Thursday, December 5th
Derek Turner – Connecticut College
How Science Connects Us to Places
Derek Turner regularly teaches Introduction to Philosophy, Logic, Bioethics, Environmental Philosophy, Philosophy of Science, Philosophy of Biology, The Science and Ethics of Extinction, and Darwin. He also enjoys teaching courses on the history of philosophy. In the fall of 2016, he taught a new ConnCourse on The Meaning of Dinosaurs.

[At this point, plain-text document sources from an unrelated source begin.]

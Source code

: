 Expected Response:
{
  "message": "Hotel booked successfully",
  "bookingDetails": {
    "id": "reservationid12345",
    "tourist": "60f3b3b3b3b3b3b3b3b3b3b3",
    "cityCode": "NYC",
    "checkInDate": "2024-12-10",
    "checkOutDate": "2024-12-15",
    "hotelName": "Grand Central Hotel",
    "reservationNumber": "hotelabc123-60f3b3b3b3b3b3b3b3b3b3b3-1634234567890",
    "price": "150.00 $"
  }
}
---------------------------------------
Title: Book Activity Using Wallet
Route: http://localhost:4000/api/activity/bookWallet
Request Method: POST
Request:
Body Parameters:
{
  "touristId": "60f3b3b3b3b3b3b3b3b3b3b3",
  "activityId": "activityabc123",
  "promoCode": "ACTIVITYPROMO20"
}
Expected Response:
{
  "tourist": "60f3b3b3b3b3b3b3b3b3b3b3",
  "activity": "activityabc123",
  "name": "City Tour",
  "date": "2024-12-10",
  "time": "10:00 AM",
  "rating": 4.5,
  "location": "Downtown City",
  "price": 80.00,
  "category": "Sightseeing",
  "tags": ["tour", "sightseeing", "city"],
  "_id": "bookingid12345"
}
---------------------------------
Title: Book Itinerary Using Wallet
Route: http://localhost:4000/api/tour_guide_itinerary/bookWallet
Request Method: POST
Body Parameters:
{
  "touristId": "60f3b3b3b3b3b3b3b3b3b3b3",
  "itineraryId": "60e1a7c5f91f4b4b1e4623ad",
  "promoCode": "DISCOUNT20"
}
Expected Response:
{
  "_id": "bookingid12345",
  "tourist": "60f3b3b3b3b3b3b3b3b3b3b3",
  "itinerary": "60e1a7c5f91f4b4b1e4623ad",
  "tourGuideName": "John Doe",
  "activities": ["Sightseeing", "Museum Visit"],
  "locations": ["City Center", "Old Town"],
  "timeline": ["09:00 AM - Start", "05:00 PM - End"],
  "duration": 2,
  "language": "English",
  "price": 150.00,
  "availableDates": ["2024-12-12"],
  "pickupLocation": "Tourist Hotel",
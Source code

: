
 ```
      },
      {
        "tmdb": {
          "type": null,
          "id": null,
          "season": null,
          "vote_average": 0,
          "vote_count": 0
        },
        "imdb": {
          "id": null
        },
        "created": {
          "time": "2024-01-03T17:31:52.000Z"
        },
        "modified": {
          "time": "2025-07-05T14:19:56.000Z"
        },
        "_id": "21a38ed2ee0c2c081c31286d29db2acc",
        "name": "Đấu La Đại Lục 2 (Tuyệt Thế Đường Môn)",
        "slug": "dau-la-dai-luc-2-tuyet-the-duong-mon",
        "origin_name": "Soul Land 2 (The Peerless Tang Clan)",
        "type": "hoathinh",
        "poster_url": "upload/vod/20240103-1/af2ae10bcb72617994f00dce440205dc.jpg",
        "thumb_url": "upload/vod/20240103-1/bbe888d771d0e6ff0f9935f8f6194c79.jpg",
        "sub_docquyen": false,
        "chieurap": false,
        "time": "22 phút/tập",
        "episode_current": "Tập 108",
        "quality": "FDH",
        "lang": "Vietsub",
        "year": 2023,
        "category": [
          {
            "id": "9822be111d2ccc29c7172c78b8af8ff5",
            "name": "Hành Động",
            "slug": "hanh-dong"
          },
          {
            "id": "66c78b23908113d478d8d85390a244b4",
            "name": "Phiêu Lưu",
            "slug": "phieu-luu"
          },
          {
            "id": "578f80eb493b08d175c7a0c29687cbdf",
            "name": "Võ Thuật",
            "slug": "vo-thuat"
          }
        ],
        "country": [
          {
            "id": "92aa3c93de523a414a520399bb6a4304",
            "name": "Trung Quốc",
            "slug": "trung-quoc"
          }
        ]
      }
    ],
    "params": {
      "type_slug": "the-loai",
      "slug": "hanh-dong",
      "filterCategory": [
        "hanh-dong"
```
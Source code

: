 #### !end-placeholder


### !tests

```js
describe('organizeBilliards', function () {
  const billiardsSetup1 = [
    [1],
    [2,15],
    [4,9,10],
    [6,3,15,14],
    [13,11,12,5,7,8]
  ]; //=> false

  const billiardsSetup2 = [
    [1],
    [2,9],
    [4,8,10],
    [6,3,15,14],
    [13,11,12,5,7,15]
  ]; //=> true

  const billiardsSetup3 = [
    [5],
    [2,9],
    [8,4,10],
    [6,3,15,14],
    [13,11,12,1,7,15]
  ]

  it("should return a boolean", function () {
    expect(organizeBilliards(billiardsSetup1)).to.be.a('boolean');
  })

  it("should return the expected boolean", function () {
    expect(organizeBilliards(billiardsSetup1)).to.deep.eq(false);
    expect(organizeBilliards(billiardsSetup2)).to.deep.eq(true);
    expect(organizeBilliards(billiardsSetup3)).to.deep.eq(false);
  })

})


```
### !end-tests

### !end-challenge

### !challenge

A past winner of the John S. King Award for Excellence in Teaching, Turner is Associate Director of the College’s Goodwin-Niering Center for the Environment. He was awarded the 2017 Nancy Batson Nisbet Rash Faculty Award for Excellence in Research.

Friday, December 6th
Marie Ostby – Connecticut College
The Global Genres of Modern Iran
Marie Ostby’s research focuses on the global circulation of modern and contemporary Middle Eastern literatures, with a specialization in Iran and its diaspora. Other research interests include postcolonial and global studies, genre studies, migration and diaspora, gender studies, life narrative, poetry and poetics, cinema studies, graphic narrative, and digital and social media.

She joined Connecticut College in 2015 and has taught the following courses:

Her current book project, “Genres Without Borders: Reading Globally between Modern Iran and the West,” uses the interwoven modern histories of Persian and Euro-American literature, art, and film to explore how transnational literary exchange under politically fraught circumstances is often mirrored and embodied in the crossing of genre boundaries.